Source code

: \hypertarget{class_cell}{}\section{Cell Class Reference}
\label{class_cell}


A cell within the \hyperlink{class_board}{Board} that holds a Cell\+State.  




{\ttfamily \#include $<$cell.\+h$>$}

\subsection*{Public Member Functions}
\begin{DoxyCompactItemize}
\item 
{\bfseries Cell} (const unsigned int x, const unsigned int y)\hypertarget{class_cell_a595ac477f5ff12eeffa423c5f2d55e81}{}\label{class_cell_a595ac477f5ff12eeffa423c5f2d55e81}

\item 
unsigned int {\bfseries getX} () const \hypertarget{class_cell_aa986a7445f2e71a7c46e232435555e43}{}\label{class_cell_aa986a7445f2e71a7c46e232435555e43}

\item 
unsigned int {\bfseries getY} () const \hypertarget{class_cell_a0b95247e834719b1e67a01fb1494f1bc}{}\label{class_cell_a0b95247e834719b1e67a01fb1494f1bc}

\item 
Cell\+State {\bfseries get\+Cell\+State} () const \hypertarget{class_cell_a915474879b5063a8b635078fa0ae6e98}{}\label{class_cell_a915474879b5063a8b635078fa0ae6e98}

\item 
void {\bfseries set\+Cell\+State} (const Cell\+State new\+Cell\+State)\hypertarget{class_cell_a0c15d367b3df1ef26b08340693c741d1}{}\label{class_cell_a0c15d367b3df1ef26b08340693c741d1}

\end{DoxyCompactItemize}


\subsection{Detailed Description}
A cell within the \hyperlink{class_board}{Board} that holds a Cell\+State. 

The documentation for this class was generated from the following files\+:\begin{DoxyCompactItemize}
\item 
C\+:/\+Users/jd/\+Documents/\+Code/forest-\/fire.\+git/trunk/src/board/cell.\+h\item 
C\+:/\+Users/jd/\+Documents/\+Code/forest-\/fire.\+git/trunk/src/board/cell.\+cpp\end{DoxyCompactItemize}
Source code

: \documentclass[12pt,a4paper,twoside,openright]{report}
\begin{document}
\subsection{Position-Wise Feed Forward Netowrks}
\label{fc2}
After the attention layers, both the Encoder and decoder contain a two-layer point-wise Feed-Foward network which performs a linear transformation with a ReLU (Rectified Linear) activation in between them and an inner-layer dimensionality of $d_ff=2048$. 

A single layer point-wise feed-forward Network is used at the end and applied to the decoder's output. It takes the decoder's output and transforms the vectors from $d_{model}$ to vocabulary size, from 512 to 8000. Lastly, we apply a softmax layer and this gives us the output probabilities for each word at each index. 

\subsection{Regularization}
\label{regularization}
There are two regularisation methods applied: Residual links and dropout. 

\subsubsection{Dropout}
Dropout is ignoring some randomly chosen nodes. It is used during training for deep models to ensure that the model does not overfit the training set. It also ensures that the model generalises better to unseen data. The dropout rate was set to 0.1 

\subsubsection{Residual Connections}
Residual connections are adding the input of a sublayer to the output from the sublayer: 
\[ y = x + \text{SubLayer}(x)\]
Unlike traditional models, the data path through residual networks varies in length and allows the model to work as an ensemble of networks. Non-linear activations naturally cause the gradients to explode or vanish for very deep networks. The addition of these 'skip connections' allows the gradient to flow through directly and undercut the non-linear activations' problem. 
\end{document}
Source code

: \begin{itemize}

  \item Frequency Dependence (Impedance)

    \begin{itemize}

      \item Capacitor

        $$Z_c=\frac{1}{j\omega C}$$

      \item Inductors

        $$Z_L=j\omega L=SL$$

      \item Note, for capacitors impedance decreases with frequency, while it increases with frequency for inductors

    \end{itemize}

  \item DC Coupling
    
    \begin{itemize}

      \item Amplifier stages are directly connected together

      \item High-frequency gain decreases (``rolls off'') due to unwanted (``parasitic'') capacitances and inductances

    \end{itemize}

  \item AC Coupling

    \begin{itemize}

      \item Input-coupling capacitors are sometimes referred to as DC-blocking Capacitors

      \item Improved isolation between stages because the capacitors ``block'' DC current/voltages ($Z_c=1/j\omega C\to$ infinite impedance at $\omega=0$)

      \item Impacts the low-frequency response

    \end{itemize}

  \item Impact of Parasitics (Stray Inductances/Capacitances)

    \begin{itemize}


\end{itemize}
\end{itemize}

◆ ◆ ◆ ◆ ◆

- [WHAT YOU SHOULD DO] Restate all of the entries above precisely.

- [EXERCISE ANSWER]
Source code

: \hypertarget{class_cell}{}\section{Cell Class Reference}
\label{class_cell}


A cell within the \hyperlink{class_board}{Board} that holds a Cell\+State.  




{\ttfamily \#include $<$cell.\+h$>$}

\subsection*{Public Member Functions}
\begin{DoxyCompactItemize}
\item 
{\bfseries Cell} (const unsigned int x, const unsigned int y)\hypertarget{class_cell_a595ac477f5ff12eeffa423c5f2d55e81}{}\label{class_cell_a595ac477f5ff12eeffa423c5f2d55e81}

\item 
unsigned int {\bfseries getX} () const \hypertarget{class_cell_aa986a7445f2e71a7c46e232435555e43}{}\label{class_cell_aa986a7445f2e71a7c46e232435555e43}

\item 
unsigned int {\bfseries getY} () const \hypertarget{class_cell_a0b95247e834719b1e67a01fb1494f1bc}{}\label{class_cell_a0b95247e834719b1e67a01fb1494f1bc}

\item 
Cell\+State {\bfseries get\+Cell\+State} () const \hypertarget{class_cell_a915474879b5063a8b635078fa0ae6e98}{}\label{class_cell_a915474879b5063a8b635078fa0ae6e98}

\item 
void {\bfseries set\+Cell\+State} (const Cell\+State new\+Cell\+State)\hypertarget{class_cell_a0c15d367b3df1ef26b08340693c741d1}{}\label{class_cell_a0c15d367b3df1ef26b08340693c741d1}

\end{DoxyCompactItemize}


\subsection{Detailed Description}
A cell within the \hyperlink{class_board}{Board} that holds a Cell\+State. 

The documentation for this class was generated from the following files\+:\begin{DoxyCompactItemize}
\item 
C\+:/\+Users/jd/\+Documents/\+Code/forest-\/fire.\+git/trunk/src/board/cell.\+h\item 
C\+:/\+Users/jd/\+Documents/\+Code/forest-\/fire.\+git/trunk/src/board/cell.\+cpp\end{DoxyCompactItemize}
Source code

: \documentclass[12pt,a4paper,twoside,openright]{report}
\begin{document}
\subsection{Position-Wise Feed Forward Netowrks}
\label{fc2}
After the attention layers, both the Encoder and decoder contain a two-layer point-wise Feed-Foward network which performs a linear transformation with a ReLU (Rectified Linear) activation in between them and an inner-layer dimensionality of $d_ff=2048$. 

A single layer point-wise feed-forward Network is used at the end and applied to the decoder's output. It takes the decoder's output and transforms the vectors from $d_{model}$ to vocabulary size, from 512 to 8000. Lastly, we apply a softmax layer and this gives us the output probabilities for each word at each index. 

\subsection{Regularization}
\label{regularization}
There are two regularisation methods applied: Residual links and dropout. 

\subsubsection{Dropout}
Dropout is ignoring some randomly chosen nodes. It is used during training for deep models to ensure that the model does not overfit the training set. It also ensures that the model generalises better to unseen data. The dropout rate was set to 0.1 

\subsubsection{Residual Connections}
Residual connections are adding the input of a sublayer to the output from the sublayer: 
\[ y = x + \text{SubLayer}(x)\]
Unlike traditional models, the data path through residual networks varies in length and allows the model to work as an ensemble of networks. Non-linear activations naturally cause the gradients to explode or vanish for very deep networks. The addition of these 'skip connections' allows the gradient to flow through directly and undercut the non-linear activations' problem. 
\end{document}
Source code

: \begin{itemize}

  \item Frequency Dependence (Impedance)

    \begin{itemize}

      \item Capacitor

        $$Z_c=\frac{1}{j\omega C}$$

      \item Inductors

        $$Z_L=j\omega L=SL$$

      \item Note, for capacitors impedance decreases with frequency, while it increases with frequency for inductors

    \end{itemize}

  \item DC Coupling
    
    \begin{itemize}

      \item Amplifier stages are directly connected together

      \item High-frequency gain decreases (``rolls off'') due to unwanted (``parasitic'') capacitances and inductances

    \end{itemize}

  \item AC Coupling

    \begin{itemize}

      \item Input-coupling capacitors are sometimes referred to as DC-blocking Capacitors

      \item Improved isolation between stages because the capacitors ``block'' DC current/voltages ($Z_c=1/j\omega C\to$ infinite impedance at $\omega=0$)

      \item Impacts the low-frequency response

    \end{itemize}

  \item Impact of Parasitics (Stray Inductances/Capacitances)

    \begin{itemize}


\end{itemize}
\end{itemize}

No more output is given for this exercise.